On 28 February 2017, the Court of Appeals of Versailles, confirming the judgment of First Instance Court of Nanterre of 26 November 2015, logically recalled the plaintiff that there was no arguing about the selection of keywords, either positive or negative, since a trademark owner cannot prevent a third party from using an identical or similar sign as a keyword except when such use harms the functions of the mark.

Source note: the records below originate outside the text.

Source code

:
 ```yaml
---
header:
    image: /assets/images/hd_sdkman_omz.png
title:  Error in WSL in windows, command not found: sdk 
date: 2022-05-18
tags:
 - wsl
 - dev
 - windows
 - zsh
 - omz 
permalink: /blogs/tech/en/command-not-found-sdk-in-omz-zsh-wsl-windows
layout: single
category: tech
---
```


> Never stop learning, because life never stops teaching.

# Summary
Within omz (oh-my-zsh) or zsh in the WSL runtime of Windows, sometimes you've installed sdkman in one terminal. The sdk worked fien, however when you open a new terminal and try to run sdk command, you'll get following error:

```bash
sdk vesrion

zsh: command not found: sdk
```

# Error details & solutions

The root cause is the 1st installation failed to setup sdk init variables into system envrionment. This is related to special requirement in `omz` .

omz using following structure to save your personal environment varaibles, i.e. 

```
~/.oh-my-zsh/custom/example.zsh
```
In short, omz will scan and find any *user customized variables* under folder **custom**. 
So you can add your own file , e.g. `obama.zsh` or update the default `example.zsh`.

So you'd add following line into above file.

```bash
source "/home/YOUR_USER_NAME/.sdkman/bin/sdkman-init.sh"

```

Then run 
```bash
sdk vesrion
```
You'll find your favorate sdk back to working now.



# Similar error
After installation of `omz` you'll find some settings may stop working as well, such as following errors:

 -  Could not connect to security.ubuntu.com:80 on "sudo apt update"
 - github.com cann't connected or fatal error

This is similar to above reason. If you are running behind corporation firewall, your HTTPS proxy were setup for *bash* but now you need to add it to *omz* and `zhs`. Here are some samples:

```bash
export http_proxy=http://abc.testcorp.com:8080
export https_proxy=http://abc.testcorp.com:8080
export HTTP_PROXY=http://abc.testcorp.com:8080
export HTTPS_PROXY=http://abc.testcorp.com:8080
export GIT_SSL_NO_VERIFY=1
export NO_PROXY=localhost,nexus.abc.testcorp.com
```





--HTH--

And, according to the Court of Justice of the European Union (INTERFLORA, judgment of 22 September 2011, case C-323/09), “The proprietor of a trade mark is entitled to prevent a competitor from advertising – on the basis of a keyword which is identical with the trade mark and which has been selected in an internet referencing service by the competitor without the proprietor’s consent – goods or services identical with those for which that mark is registered, where that use is liable to have an adverse effect on one of the functions of the trade mark. Such use adversely affects the trade mark’s function of indicating origin where the advertising displayed on the basis of that keyword does not enable reasonably well-informed and reasonably observant internet users, or enables them only with difficulty, to ascertain whether the goods or services concerned by the advertisement originate from the proprietor of the trade mark or an undertaking economically linked to that proprietor or, on the contrary, originate from a third party” (See our special dossier as well).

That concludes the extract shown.